Tendercuts is preparing for a new phase of expansion after stabilising its business and achieving profitability, marking a turnaround from the operational challenges it faced in 2022. The company, which was acquired by Good to GO in 2023, is now looking to scale its retail footprint by opening 12 new stores this year as part of a measured growth strategy focused on sustainable unit economics and operational efficiency.
Tendercuts had previously gone through a period of financial distress that led to store closures and workforce reductions, as it struggled with cost structures and market dynamics. Over the past year, however, the company has undertaken a comprehensive restructuring exercise, focusing on improving supply chain efficiencies, optimising store level operations, and strengthening overall unit economics. These efforts have enabled the brand to achieve positive EBITDA at both store and consolidated levels, signaling a return to financial stability and disciplined execution.
With a stronger foundation now in place, the company is shifting its focus toward expansion while maintaining a cautious and capital efficient approach. The planned addition of 12 stores is expected to deepen its presence across key markets, allowing it to capture growing demand for organised fresh meat and seafood retail, a segment that continues to benefit from increasing consumer preference for hygiene, quality assurance, and convenience.
To support this expansion, Tendercuts has secured approximately $2 million in debt funding from Lakme Finance. The capital will be deployed toward scaling operations, enhancing infrastructure, and strengthening its market presence in core geographies. Unlike equity funding, the use of debt reflects the company’s improved financial position and confidence in its ability to generate stable cash flows to support growth.
According to co founder and chief executive officer Sasikumar Kallanai, the company’s recent focus has been on building a disciplined operating model with clear visibility on profitability and capital efficiency. With these fundamentals now established, Tendercuts believes it is well positioned to scale in a controlled and sustainable manner, avoiding the pitfalls of aggressive expansion that previously impacted its business.
The broader fresh meat and seafood category in India is witnessing a gradual shift toward organised retail formats, driven by rising consumer awareness around food safety and quality.
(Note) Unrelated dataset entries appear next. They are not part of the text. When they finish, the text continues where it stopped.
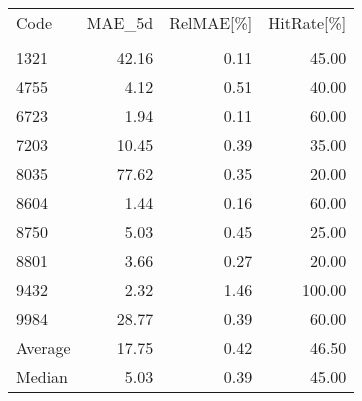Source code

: \begingroup
\footnotesize
\begin{tabular}{lrrr}
\hline
Code & MAE\_5d & RelMAE[\%] & HitRate[\%] \\\\
\hline
1321 & 42.16 & 0.11 & 45.00 \\
4755 & 4.12 & 0.51 & 40.00 \\
6723 & 1.94 & 0.11 & 60.00 \\
7203 & 10.45 & 0.39 & 35.00 \\
8035 & 77.62 & 0.35 & 20.00 \\
8604 & 1.44 & 0.16 & 60.00 \\
8750 & 5.03 & 0.45 & 25.00 \\
8801 & 3.66 & 0.27 & 20.00 \\
9432 & 2.32 & 1.46 & 100.00 \\
9984 & 28.77 & 0.39 & 60.00 \\
Average & 17.75 & 0.42 & 46.50 \\
Median & 5.03 & 0.39 & 45.00 \\
\hline
\end{tabular}
\endgroup
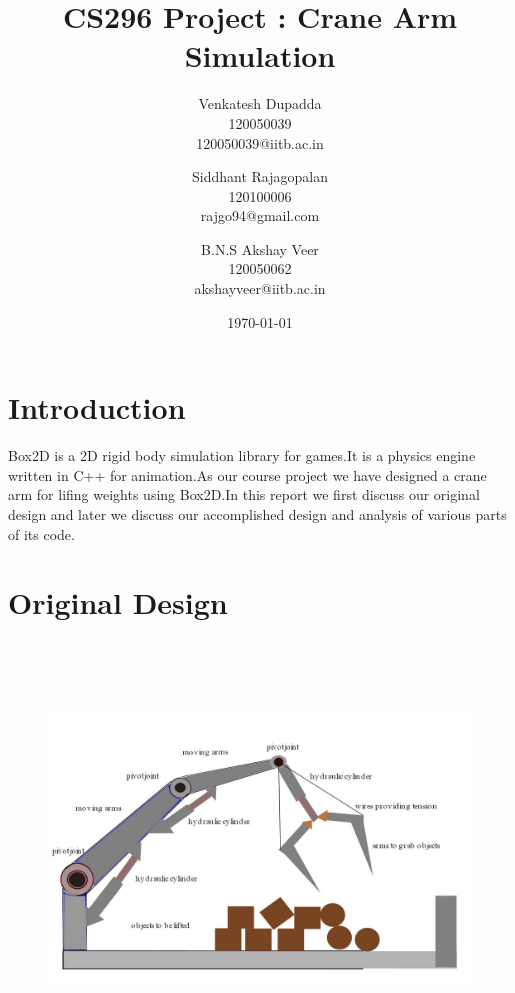 \documentclass[11pt]{article}
\begin{document}
\title{CS296 Project : Crane Arm Simulation}
\author{Venkatesh Dupadda\\
		120050039\\
		120050039@iitb.ac.in \and 
        Siddhant Rajagopalan\\
		120100006\\
		rajgo94@gmail.com \and
		B.N.S Akshay Veer\\
		120050062\\
		akshayveer@iitb.ac.in
		\\}	
\date{\today} 
\maketitle

\section{Introduction}
Box2D is a 2D rigid body simulation library for games.It is a physics engine written in C++ for animation.As our course project we have designed a crane arm for lifing weights using Box2D.In this report we first discuss our original design and later we discuss our accomplished design and analysis of various parts of its code.
\section{Original Design}

\begin{figure}[ht!]
\centering
\includegraphics[height=11cm]{design.jpg}
\end{figure}
\end{document}

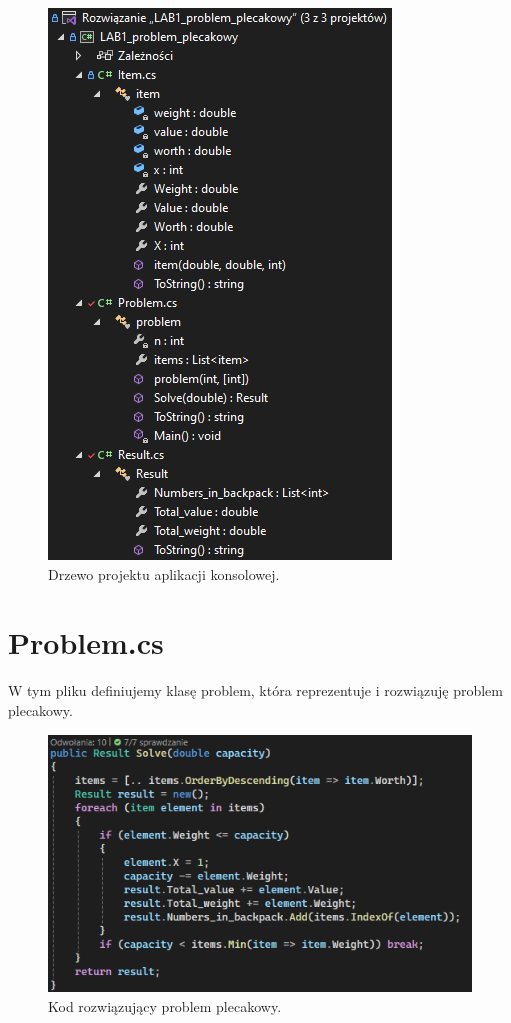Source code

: \documentclass{report}
\begin{document}
\begin{figure}[H]%
	\centering
	\includegraphics[scale=0.6]{zdj/cmd_drzewo}
	\caption{Drzewo projektu aplikacji konsolowej.}
\end{figure}

\section{Problem.cs}

W tym pliku definiujemy klasę problem, która reprezentuje i rozwiązuję problem plecakowy.

\begin{figure}[H]%
	\centering
	\includegraphics[scale=0.6]{zdj/algorytm_zachlanny}
	\caption{Kod rozwiązujący problem plecakowy.}
\end{figure}
\end{document}
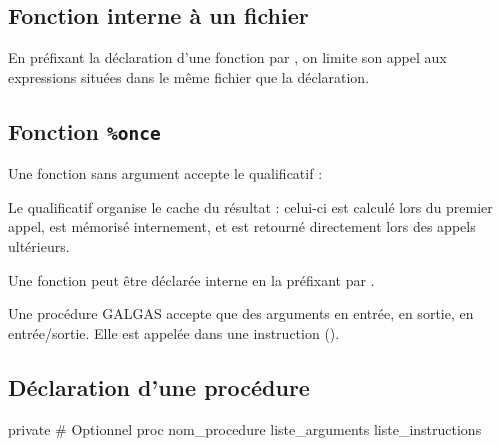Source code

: \subsection{Fonction interne à un fichier}

En préfixant la déclaration d'une fonction par , on limite son appel aux expressions situées dans le même fichier que la déclaration.




\subsection{Fonction \texttt{\%once}}

Une fonction sans argument accepte le qualificatif  :


Le qualificatif  organise le cache du résultat : celui-ci est calculé lors du premier appel, est mémorisé internement, et est retourné directement lors des appels ultérieurs.

Une fonction  peut être déclarée interne en la préfixant par .







Une procédure GALGAS accepte que des arguments en entrée, en sortie, en entrée/sortie. Elle est appelée dans une instruction ().

\subsection{Déclaration d'une procédure}

\begin{galgascode}
private # Optionnel
proc nom_procedure liste_arguments {
  liste_instructions
}
\end{galgascode}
This trend presents an opportunity for brands like Tendercuts to expand their footprint, particularly in urban markets where demand for reliable and hygienic sourcing continues to grow.
Overall, Tendercuts’ revival and expansion plans highlight a strategic reset, moving from rapid, capital intensive growth to a more balanced model focused on profitability and operational discipline. By leveraging improved financial health and targeted investments, the company is positioning itself to rebuild scale while maintaining long term sustainability in a competitive and evolving market.